# TASK STATEMENT
Using the word "Status" as the filter, copy each matching line from the records.
Segment Start: DATA
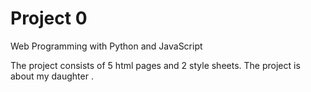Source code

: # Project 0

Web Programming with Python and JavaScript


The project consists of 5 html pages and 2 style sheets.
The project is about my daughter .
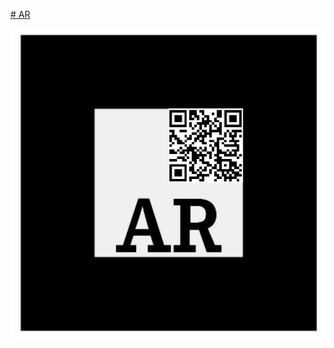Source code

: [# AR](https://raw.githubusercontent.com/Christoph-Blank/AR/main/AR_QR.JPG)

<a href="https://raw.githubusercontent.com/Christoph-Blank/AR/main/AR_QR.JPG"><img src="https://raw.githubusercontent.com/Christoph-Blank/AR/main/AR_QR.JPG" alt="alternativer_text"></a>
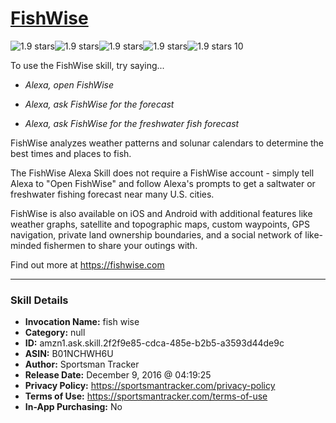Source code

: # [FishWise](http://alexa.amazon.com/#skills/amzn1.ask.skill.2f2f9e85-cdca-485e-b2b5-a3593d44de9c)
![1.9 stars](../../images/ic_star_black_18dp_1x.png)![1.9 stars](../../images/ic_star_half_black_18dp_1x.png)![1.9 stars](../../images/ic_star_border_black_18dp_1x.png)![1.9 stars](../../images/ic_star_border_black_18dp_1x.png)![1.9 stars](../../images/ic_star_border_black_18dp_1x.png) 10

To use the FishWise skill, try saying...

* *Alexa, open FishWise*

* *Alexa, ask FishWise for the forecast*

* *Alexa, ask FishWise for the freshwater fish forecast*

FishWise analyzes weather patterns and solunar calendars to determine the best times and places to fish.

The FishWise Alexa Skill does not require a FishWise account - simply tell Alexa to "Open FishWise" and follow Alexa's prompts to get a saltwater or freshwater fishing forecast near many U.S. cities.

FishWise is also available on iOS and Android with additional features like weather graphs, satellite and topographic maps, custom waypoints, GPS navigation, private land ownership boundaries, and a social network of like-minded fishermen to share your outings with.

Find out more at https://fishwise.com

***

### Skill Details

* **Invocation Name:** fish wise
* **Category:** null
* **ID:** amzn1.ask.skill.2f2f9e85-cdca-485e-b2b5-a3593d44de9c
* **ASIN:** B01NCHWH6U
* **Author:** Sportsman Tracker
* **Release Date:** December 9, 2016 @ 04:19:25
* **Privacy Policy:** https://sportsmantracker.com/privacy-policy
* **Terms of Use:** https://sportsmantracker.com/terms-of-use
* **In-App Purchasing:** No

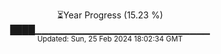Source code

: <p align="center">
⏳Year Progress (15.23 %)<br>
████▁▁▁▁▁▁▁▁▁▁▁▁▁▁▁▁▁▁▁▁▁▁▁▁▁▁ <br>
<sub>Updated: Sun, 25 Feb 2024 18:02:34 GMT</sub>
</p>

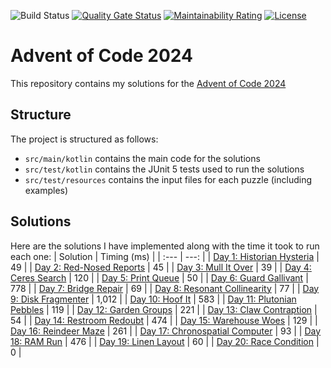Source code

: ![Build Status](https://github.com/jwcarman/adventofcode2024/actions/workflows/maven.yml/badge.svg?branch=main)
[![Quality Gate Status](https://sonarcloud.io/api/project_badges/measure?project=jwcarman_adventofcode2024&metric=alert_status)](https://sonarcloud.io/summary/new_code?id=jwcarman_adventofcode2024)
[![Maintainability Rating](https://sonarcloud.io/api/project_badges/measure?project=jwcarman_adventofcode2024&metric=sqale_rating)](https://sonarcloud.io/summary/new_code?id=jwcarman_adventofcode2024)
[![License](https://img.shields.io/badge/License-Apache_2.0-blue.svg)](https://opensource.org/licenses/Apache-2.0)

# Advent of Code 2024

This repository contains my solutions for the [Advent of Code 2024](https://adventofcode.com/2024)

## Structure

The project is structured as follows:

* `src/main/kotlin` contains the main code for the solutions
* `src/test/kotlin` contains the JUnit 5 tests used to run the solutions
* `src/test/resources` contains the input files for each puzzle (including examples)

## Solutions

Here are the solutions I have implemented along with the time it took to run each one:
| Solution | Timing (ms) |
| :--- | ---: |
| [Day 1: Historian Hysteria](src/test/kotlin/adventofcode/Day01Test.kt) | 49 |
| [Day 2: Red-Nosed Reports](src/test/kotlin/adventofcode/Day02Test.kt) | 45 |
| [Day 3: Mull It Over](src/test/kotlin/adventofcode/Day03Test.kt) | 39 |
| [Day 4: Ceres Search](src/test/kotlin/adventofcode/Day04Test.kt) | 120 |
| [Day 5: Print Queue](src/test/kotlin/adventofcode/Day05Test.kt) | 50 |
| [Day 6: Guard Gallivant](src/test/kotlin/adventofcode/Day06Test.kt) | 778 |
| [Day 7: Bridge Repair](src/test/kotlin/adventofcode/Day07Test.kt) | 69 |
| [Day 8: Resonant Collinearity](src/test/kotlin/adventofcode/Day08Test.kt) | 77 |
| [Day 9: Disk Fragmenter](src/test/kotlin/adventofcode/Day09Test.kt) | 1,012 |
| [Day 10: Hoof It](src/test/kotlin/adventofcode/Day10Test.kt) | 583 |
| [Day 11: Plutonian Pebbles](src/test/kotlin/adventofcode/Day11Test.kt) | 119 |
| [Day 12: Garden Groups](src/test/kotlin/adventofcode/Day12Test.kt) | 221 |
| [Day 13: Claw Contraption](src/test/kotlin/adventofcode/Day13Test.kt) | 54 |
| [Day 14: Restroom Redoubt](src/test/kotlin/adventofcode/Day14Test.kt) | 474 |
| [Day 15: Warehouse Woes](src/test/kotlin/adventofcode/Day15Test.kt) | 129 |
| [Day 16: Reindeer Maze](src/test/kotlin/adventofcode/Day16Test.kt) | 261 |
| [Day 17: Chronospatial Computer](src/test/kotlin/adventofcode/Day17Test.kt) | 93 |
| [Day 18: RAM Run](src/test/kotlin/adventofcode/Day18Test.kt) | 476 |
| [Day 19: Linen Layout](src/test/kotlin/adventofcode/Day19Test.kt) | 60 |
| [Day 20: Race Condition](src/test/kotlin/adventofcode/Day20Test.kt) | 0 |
Segment End: DATA
# EXERCISE SOLUTION
: ![Build Status](https://github.com/jwcarman/adventofcode2024/actions/workflows/maven.yml/badge.svg?branch=main)
[![Quality Gate Status](https://sonarcloud.io/api/project_badges/measure?project=jwcarman_adventofcode2024&metric=alert_status)](https://sonarcloud.io/summary/new_code?id=jwcarman_adventofcode2024)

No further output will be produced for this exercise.